> _Material shown_
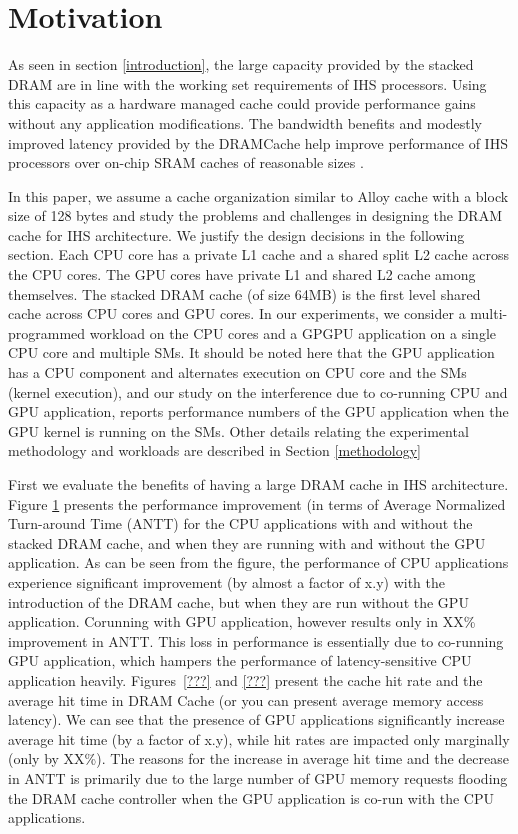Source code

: \section{Motivation} \label{motivation}
As seen in section \ref{introduction}, the large capacity provided by the stacked DRAM are in line with the working set requirements of IHS processors. Using this capacity as a hardware managed cache could provide performance gains without any application modifications. The bandwidth benefits and modestly improved latency provided by the DRAMCache help improve performance of IHS processors over on-chip SRAM caches of reasonable sizes \cite{amd-exascale1}. 

In this paper, we assume a cache organization similar to Alloy cache \cite{alloy} with a block size of 128 bytes and study the problems and challenges in designing the DRAM cache for IHS architecture. We justify the design decisions in the following section. 
Each CPU core has a private L1 cache and a shared split L2 cache across the CPU cores. The GPU cores have private L1 and shared L2 cache among themselves.  
The stacked DRAM cache (of size 64MB) is the first level shared cache across CPU cores and GPU cores. In our experiments, we consider a multi-programmed workload on the CPU cores and a GPGPU application on a single CPU core and multiple SMs. It should be noted here that the GPU application has a CPU component and alternates execution on CPU core and the SMs (kernel execution), and our study on the interference due to co-running CPU and GPU application, reports performance numbers of the GPU application when the GPU kernel is running on the SMs.  
Other details relating the experimental methodology and workloads are described in Section \ref{methodology}

First we evaluate the benefits of having a large DRAM cache in IHS architecture. Figure \ref{motivation} presents the performance
improvement (in terms of Average Normalized Turn-around Time (ANTT) \cite{antt} for the CPU applications with and without
the stacked DRAM cache, and when they are running with and without the GPU application. As can be seen from the figure,
the performance of CPU applications experience significant improvement (by almost a factor of x.y) with the introduction 
of the DRAM cache, but when they are run without the GPU application. Corunning with GPU application, however results
only in XX\% improvement in ANTT. This loss in performance is essentially due to co-running GPU application, which hampers
the performance of latency-sensitive CPU application heavily. Figures~\ref{???} and \ref{???} present the cache hit rate
and the average hit time in DRAM Cache (or you can present average memory access latency).  We can see that the presence
of GPU applications significantly increase average hit time (by a factor of x.y), while hit rates are impacted only marginally 
(only by XX\%). The reasons for the increase in average hit time and the decrease in ANTT is primarily due to the large
number of GPU memory requests flooding the DRAM cache controller when the GPU application is co-run with the CPU applications.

> _Work instructions_
Whenever the word "only" appears in a line above, copy that line.

> _Exercise response_
only in XX\% improvement in ANTT. This loss in performance is essentially due to co-running GPU application, which hampers
of GPU applications significantly increase average hit time (by a factor of x.y), while hit rates are impacted only marginally 
(only by XX\%). The reasons for the increase in average hit time and the decrease in ANTT is primarily due to the large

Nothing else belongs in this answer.